What this task involves ::
Each line below must be set down exactly; omit any image you find.

▼

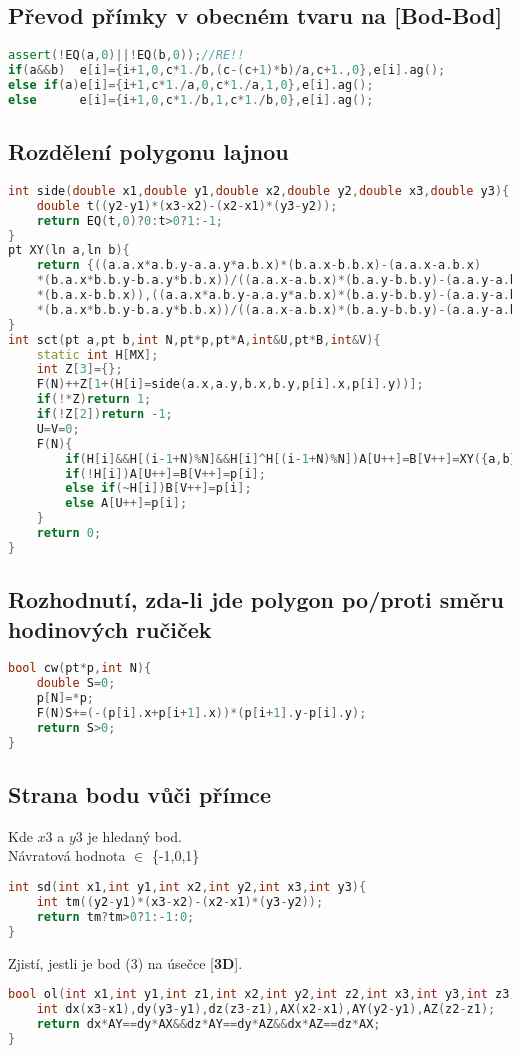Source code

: \documentclass[11pt]{article}
\begin{document}
\subsection{Převod přímky v obecném tvaru na [Bod-Bod]}
\begin{lstlisting}[language=C++]
assert(!EQ(a,0)||!EQ(b,0));//RE!!
if(a&&b)  e[i]={i+1,0,c*1./b,(c-(c+1)*b)/a,c+1.,0},e[i].ag();
else if(a)e[i]={i+1,c*1./a,0,c*1./a,1,0},e[i].ag();
else      e[i]={i+1,0,c*1./b,1,c*1./b,0},e[i].ag();

\end{lstlisting}
\subsection{Rozdělení polygonu lajnou}

\begin{lstlisting}[language=C++]
int side(double x1,double y1,double x2,double y2,double x3,double y3){
    double t((y2-y1)*(x3-x2)-(x2-x1)*(y3-y2));
    return EQ(t,0)?0:t>0?1:-1;
}
pt XY(ln a,ln b){
    return {((a.a.x*a.b.y-a.a.y*a.b.x)*(b.a.x-b.b.x)-(a.a.x-a.b.x)
    *(b.a.x*b.b.y-b.a.y*b.b.x))/((a.a.x-a.b.x)*(b.a.y-b.b.y)-(a.a.y-a.b.y)
    *(b.a.x-b.b.x)),((a.a.x*a.b.y-a.a.y*a.b.x)*(b.a.y-b.b.y)-(a.a.y-a.b.y)
    *(b.a.x*b.b.y-b.a.y*b.b.x))/((a.a.x-a.b.x)*(b.a.y-b.b.y)-(a.a.y-a.b.y)*(b.a.x-b.b.x))};
}
int sct(pt a,pt b,int N,pt*p,pt*A,int&U,pt*B,int&V){
    static int H[MX];
    int Z[3]={};
    F(N)++Z[1+(H[i]=side(a.x,a.y,b.x,b.y,p[i].x,p[i].y))];
    if(!*Z)return 1;
    if(!Z[2])return -1;
    U=V=0;
    F(N){
        if(H[i]&&H[(i-1+N)%N]&&H[i]^H[(i-1+N)%N])A[U++]=B[V++]=XY({a,b},{p[i],p[(i-1+N)%N]});
        if(!H[i])A[U++]=B[V++]=p[i];
        else if(~H[i])B[V++]=p[i];
        else A[U++]=p[i];
    }
    return 0;
}
\end{lstlisting}
\subsection{Rozhodnutí, zda-li jde polygon po/proti směru hodinových ručiček}
\begin{lstlisting}[language=C++]
bool cw(pt*p,int N){
    double S=0;
    p[N]=*p;
    F(N)S+=(-(p[i].x+p[i+1].x))*(p[i+1].y-p[i].y);
    return S>0;
}
\end{lstlisting}
\subsection{Strana bodu vůči přímce}
Kde $x3$ a $y3$ je hledaný bod.
\\Návratová hodnota $\in$ \{-1,0,1\}
\begin{lstlisting}[language=C++]
int sd(int x1,int y1,int x2,int y2,int x3,int y3){
    int tm((y2-y1)*(x3-x2)-(x2-x1)*(y3-y2));
    return tm?tm>0?1:-1:0;
}
\end{lstlisting}
Zjistí, jestli je bod (3) na úsečce [\textbf{3D}].
\begin{lstlisting}[language=C++]
bool ol(int x1,int y1,int z1,int x2,int y2,int z2,int x3,int y3,int z3){
    int dx(x3-x1),dy(y3-y1),dz(z3-z1),AX(x2-x1),AY(y2-y1),AZ(z2-z1);
	return dx*AY==dy*AX&&dz*AY==dy*AZ&&dx*AZ==dz*AX;
}
\end{lstlisting}
\end{document}
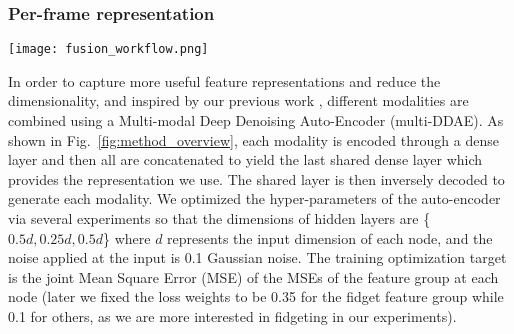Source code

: \subsubsection{Per-frame representation}
\begin{figure*}[t]
    \begin{center}
        \texttt{[image: fusion\_workflow.png]}
    \end{center}
    \caption{
    Multi-modal fusion \& classification pipeline.
    The dashed arrow represents a fully connected neural network between dense layers.
    Pose estimation, gaze, Action Units, and MFCC data are extracted from videos.
    Fidget features are computed using the method described in Section \ref{sec:method}.
    (1) All features are fed into a Multi-modal Deep Denoising Auto-Encoder (multi-DDAE) to generate a compact per-frame encoded representation.
    (2) These per-frame features are then compressed into a whole video representation using a Gaussian Mixture Model (GMM) and Fisher Vector combination.
    (3) Random Forest feature selection is performed.
    (4) Finally, a classifier predicts a given label.
    We experiment with two classifiers, a logistic regression classifier and a Multi-layer Perception.}
    \label{fig:method_overview}
\end{figure*}
In order to capture more useful feature representations and reduce the dimensionality, and inspired by our previous work \cite{zhang2020multi}, different modalities are combined using a Multi-modal Deep Denoising Auto-Encoder (multi-DDAE). As shown in Fig.~\ref{fig:method_overview}, each modality is encoded through a dense layer and then all are concatenated to yield the last shared dense layer which provides the representation we use. The shared layer is then inversely decoded to generate each modality. We optimized the hyper-parameters of the auto-encoder via several experiments so that the dimensions of hidden layers are \{$0.5d, 0.25d, 0.5d$\} where $d$ represents the input dimension of each node, and the noise applied at the input is 0.1 Gaussian noise. The training optimization target is the joint Mean Square Error (MSE) of the MSEs of the feature group at each node (later we fixed the loss weights to be 0.35 for the fidget feature group while 0.1 for others, as we are more interested in fidgeting in our experiments).
\vspace{-0.2cm}
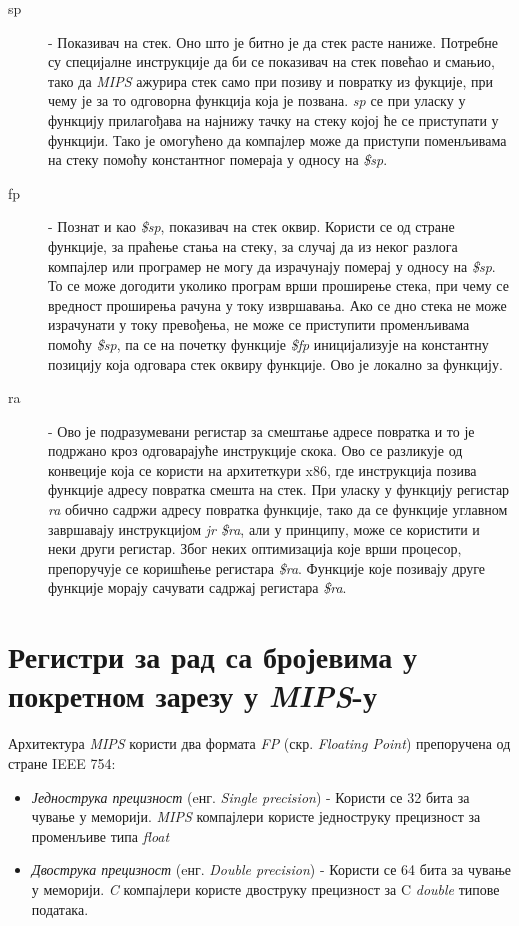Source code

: \documentclass[12pt,oneside]{memoir}
\begin{document}
\begin{description}
  \item[sp] - Показивач на стек. Оно што је битно је да стек расте наниже. Потребне су специјалне инструкције да би се показивач на стек повећао и смањио, тако да \textit{MIPS} ажурира стек само при позиву и повратку из фукције, при чему је за то одговорна функција која је позвана. \textit{sp} се при уласку у функцију прилагођава на најнижу тачку на стеку којој ће се приступати у функцији. Тако је омогућено да компајлер може да приступи поменљивама на стеку помоћу константног помераја у односу на \textit{\$sp}.
  \item[fp] - Познат и као \textit{\$sp}, показивач на стек оквир. Користи се од стране функције, за праћење стања на стеку, за случај да из неког разлога компајлер или програмер не могу да израчунају померај у односу на \textit{\$sp}. То се може догодити уколико програм врши проширење стека, при чему се вредност проширења рачуна у току извршавања. Ако се дно стека не може израчунати у току превођења, не може се приступити променљивама помоћу \textit{\$sp}, па се на почетку функције \textit{\$fp} иницијализује на константну позицију која одговара стек оквиру функције. Ово је локално за функцију.
  \item[ra] - Ово је подразумевани регистар за смештање адресе повратка и то је подржано кроз одговарајуће инструкције скока. Ово се разликује од конвеције која се користи на архитеткури x86, где инструкција позива функције адресу повратка смешта на стек. При уласку у функцију регистар \textit{ra} обично садржи адресу повратка функције, тако да се функције углавном завршавају инструкцијом \textit{jr \$ra}, али у принципу, може се користити и неки други регистар. Због неких оптимизација које врши процесор, препоручује се коришћење регистара \textit{\$ra}. Функције које позивају друге функције морају сачувати садржај регистара \textit{\$ra}.
\end{description}


\section{Регистри за рад са бројевима у покретном зарезу у \textit{MIPS}-у}
\label{fp_registri}

Архитектура \textit{MIPS} користи два формата \textit{FP} (скр. \textit{Floating Point}) препоручена од стране IEEE 754:

\begin{itemize}
	\item \textit{Једнострука прецизност} (eнг. \textit{Single precision}) - Користи се 32 бита за чување у меморији. \textit{MIPS} компајлери користе једноструку прецизност за променљиве типа \textit{float}
	\item \textit{Двострука прецизност} (eнг. \textit{Double precision}) - Користи се 64 бита за чување у меморији. \textit{C} компајлери користе двоструку прецизност за C \textit{double} типове података.
\end{itemize}
\end{document}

▲

Response ::
Source code

: \documentclass[11pt]{article}
\begin{document}
\subsection{Převod přímky v obecném tvaru na [Bod-Bod]}
\begin{lstlisting}[language=C++]
assert(!EQ(a,0)||!EQ(b,0));//RE!!
if(a&&b)  e[i]={i+1,0,c*1./b,(c-(c+1)*b)/a,c+1.,0},e[i].ag();
else if(a)e[i]={i+1,c*1./a,0,c*1./a,1,0},e[i].ag();
else      e[i]={i+1,0,c*1./b,1,c*1./b,0},e[i].ag();

\end{lstlisting}
\subsection{Rozdělení polygonu lajnou}

\begin{lstlisting}[language=C++]
int side(double x1,double y1,double x2,double y2,double x3,double y3){
    double t((y2-y1)*(x3-x2)-(x2-x1)*(y3-y2));
    return EQ(t,0)?0:t>0?1:-1;
}
pt XY(ln a,ln b){
    return {((a.a.x*a.b.y-a.a.y*a.b.x)*(b.a.x-b.b.x)-(a.a.x-a.b.x)
    *(b.a.x*b.b.y-b.a.y*b.b.x))/((a.a.x-a.b.x)*(b.a.y-b.b.y)-(a.a.y-a.b.y)
    *(b.a.x-b.b.x)),((a.a.x*a.b.y-a.a.y*a.b.x)*(b.a.y-b.b.y)-(a.a.y-a.b.y)
    *(b.a.x*b.b.y-b.a.y*b.b.x))/((a.a.x-a.b.x)*(b.a.y-b.b.y)-(a.a.y-a.b.y)*(b.a.x-b.b.x))};
}
int sct(pt a,pt b,int N,pt*p,pt*A,int&U,pt*B,int&V){
    static int H[MX];
    int Z[3]={};
    F(N)++Z[1+(H[i]=side(a.x,a.y,b.x,b.y,p[i].x,p[i].y))];
    if(!*Z)return 1;
    if(!Z[2])return -1;
    U=V=0;
    F(N){
        if(H[i]&&H[(i-1+N)%N]&&H[i]^H[(i-1+N)%N])A[U++]=B[V++]=XY({a,b},{p[i],p[(i-1+N)%N]});
        if(!H[i])A[U++]=B[V++]=p[i];
        else if(~H[i])B[V++]=p[i];
        else A[U++]=p[i];
    }
    return 0;
}
\end{lstlisting}
\subsection{Rozhodnutí, zda-li jde polygon po/proti směru hodinových ručiček}
\begin{lstlisting}[language=C++]
bool cw(pt*p,int N){
    double S=0;
    p[N]=*p;
    F(N)S+=(-(p[i].x+p[i+1].x))*(p[i+1].y-p[i].y);
    return S>0;
}
\end{lstlisting}
\subsection{Strana bodu vůči přímce}
Kde $x3$ a $y3$ je hledaný bod.
\\Návratová hodnota $\in$ \{-1,0,1\}
\begin{lstlisting}[language=C++]
int sd(int x1,int y1,int x2,int y2,int x3,int y3){
    int tm((y2-y1)*(x3-x2)-(x2-x1)*(y3-y2));
    return tm?tm>0?1:-1:0;
}
\end{lstlisting}
Zjistí, jestli je bod (3) na úsečce [\textbf{3D}].
\begin{lstlisting}[language=C++]
bool ol(int x1,int y1,int z1,int x2,int y2,int z2,int x3,int y3,int z3){
    int dx(x3-x1),dy(y3-y1),dz(z3-z1),AX(x2-x1),AY(y2-y1),AZ(z2-z1);
	return dx*AY==dy*AX&&dz*AY==dy*AZ&&dx*AZ==dz*AX;
}
\end{lstlisting}
\end{document}
Source code

: \subsubsection{Per-frame representation}
\begin{figure*}[t]
    \begin{center}
        \texttt{[image: fusion\_workflow.png]}
    \end{center}
    \caption{
    Multi-modal fusion \& classification pipeline.
    The dashed arrow represents a fully connected neural network between dense layers.
    Pose estimation, gaze, Action Units, and MFCC data are extracted from videos.
    Fidget features are computed using the method described in Section \ref{sec:method}.
    (1) All features are fed into a Multi-modal Deep Denoising Auto-Encoder (multi-DDAE) to generate a compact per-frame encoded representation.
    (2) These per-frame features are then compressed into a whole video representation using a Gaussian Mixture Model (GMM) and Fisher Vector combination.
    (3) Random Forest feature selection is performed.
    (4) Finally, a classifier predicts a given label.
    We experiment with two classifiers, a logistic regression classifier and a Multi-layer Perception.}
    \label{fig:method_overview}
\end{figure*}
In order to capture more useful feature representations and reduce the dimensionality, and inspired by our previous work \cite{zhang2020multi}, different modalities are combined using a Multi-modal Deep Denoising Auto-Encoder (multi-DDAE). As shown in Fig.~\ref{fig:method_overview}, each modality is encoded through a dense layer and then all are concatenated to yield the last shared dense layer which provides the representation we use. The shared layer is then inversely decoded to generate each modality. We optimized the hyper-parameters of the auto-encoder via several experiments so that the dimensions of hidden layers are \{$0.5d, 0.25d, 0.5d$\} where $d$ represents the input dimension of each node, and the noise applied at the input is 0.1 Gaussian noise. The training optimization target is the joint Mean Square Error (MSE) of the MSEs of the feature group at each node (later we fixed the loss weights to be 0.35 for the fidget feature group while 0.1 for others, as we are more interested in fidgeting in our experiments).
\vspace{-0.2cm}
Source code

: \documentclass[12pt,oneside]{memoir}
\begin{document}
\begin{description}
  \item[sp] - Показивач на стек. Оно што је битно је да стек расте наниже. Потребне су специјалне инструкције да би се показивач на стек повећао и смањио, тако да \textit{MIPS} ажурира стек само при позиву и повратку из фукције, при чему је за то одговорна функција која је позвана. \textit{sp} се при уласку у функцију прилагођава на најнижу тачку на стеку којој ће се приступати у функцији. Тако је омогућено да компајлер може да приступи поменљивама на стеку помоћу константног помераја у односу на \textit{\$sp}.
  \item[fp] - Познат и као \textit{\$sp}, показивач на стек оквир. Користи се од стране функције, за праћење стања на стеку, за случај да из неког разлога компајлер или програмер не могу да израчунају померај у односу на \textit{\$sp}. То се може догодити уколико програм врши проширење стека, при чему се вредност проширења рачуна у току извршавања. Ако се дно стека не може израчунати у току превођења, не може се приступити променљивама помоћу \textit{\$sp}, па се на почетку функције \textit{\$fp} иницијализује на константну позицију која одговара стек оквиру функције. Ово је локално за функцију.
  \item[ra] - Ово је подразумевани регистар за смештање адресе повратка и то је подржано кроз одговарајуће инструкције скока. Ово се разликује од конвеције која се користи на архитеткури x86, где инструкција позива функције адресу повратка смешта на стек. При уласку у функцију регистар \textit{ra} обично садржи адресу повратка функције, тако да се функције углавном завршавају инструкцијом \textit{jr \$ra}, али у принципу, може се користити и неки други регистар. Због неких оптимизација које врши процесор, препоручује се коришћење регистара \textit{\$ra}. Функције које позивају друге функције морају сачувати садржај регистара \textit{\$ra}.
\end{description}


\section{Регистри за рад са бројевима у покретном зарезу у \textit{MIPS}-у}
\label{fp_registri}

Архитектура \textit{MIPS} користи два формата \textit{FP} (скр. \textit{Floating Point}) препоручена од стране IEEE 754:

\begin{itemize}
	\item \textit{Једнострука прецизност} (eнг. \textit{Single precision}) - Користи се 32 бита за чување у меморији. \textit{MIPS} компајлери користе једноструку прецизност за променљиве типа \textit{float}
	\item \textit{Двострука прецизност} (eнг. \textit{Double precision}) - Користи се 64 бита за чување у меморији. \textit{C} компајлери користе двоструку прецизност за C \textit{double} типове података.
\end{itemize}
\end{document}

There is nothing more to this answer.